*** Begin section ***
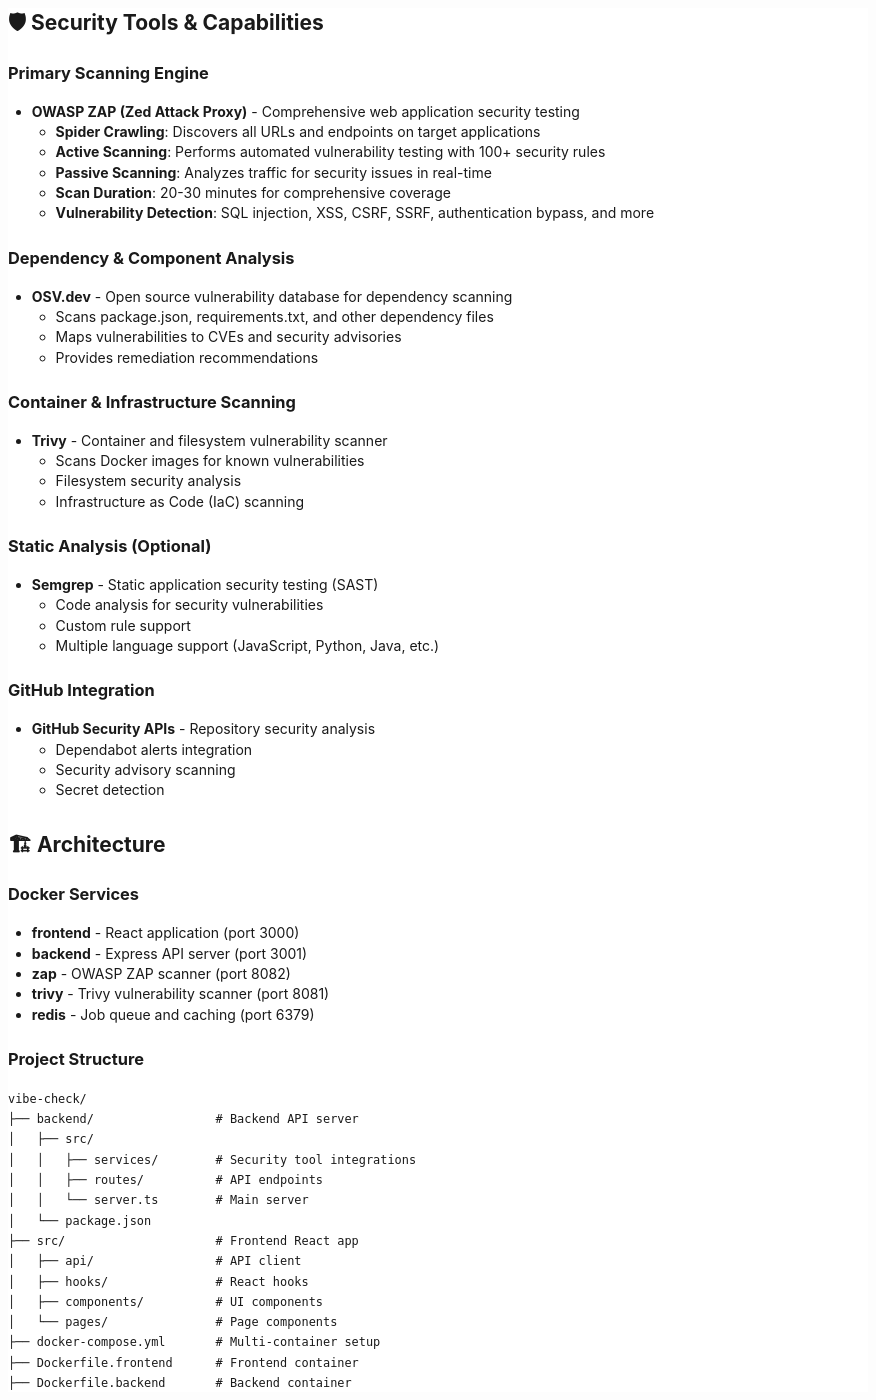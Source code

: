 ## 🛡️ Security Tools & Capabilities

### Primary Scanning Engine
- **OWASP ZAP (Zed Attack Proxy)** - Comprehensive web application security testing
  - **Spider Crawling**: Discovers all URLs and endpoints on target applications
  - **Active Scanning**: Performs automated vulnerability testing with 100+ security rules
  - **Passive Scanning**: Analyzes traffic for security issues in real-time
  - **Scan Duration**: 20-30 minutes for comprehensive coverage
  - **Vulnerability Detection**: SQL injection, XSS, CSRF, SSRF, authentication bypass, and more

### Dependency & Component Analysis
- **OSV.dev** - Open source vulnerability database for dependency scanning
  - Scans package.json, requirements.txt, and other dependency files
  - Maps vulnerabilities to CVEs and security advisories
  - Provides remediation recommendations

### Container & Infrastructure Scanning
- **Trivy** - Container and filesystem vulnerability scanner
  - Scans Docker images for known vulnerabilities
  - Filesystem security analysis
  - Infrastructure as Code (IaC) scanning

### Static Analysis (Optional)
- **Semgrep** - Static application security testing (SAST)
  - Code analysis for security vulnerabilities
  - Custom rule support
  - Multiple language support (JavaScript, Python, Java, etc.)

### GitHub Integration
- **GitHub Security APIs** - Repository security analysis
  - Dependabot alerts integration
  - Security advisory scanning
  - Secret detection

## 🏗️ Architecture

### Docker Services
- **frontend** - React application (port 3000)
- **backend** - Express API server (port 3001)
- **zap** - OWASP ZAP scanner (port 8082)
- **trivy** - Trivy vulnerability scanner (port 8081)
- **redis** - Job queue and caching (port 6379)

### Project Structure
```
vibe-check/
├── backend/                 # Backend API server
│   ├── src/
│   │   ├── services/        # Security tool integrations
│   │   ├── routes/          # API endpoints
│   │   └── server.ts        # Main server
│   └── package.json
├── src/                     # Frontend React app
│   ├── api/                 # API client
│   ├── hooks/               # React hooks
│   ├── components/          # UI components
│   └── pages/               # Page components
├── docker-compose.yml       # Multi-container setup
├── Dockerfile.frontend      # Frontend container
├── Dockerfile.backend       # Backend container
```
*** End section ***
Action item:
For every line of the records above that holds the word "OWASP", count one, and state the total only.

Output of the task:
2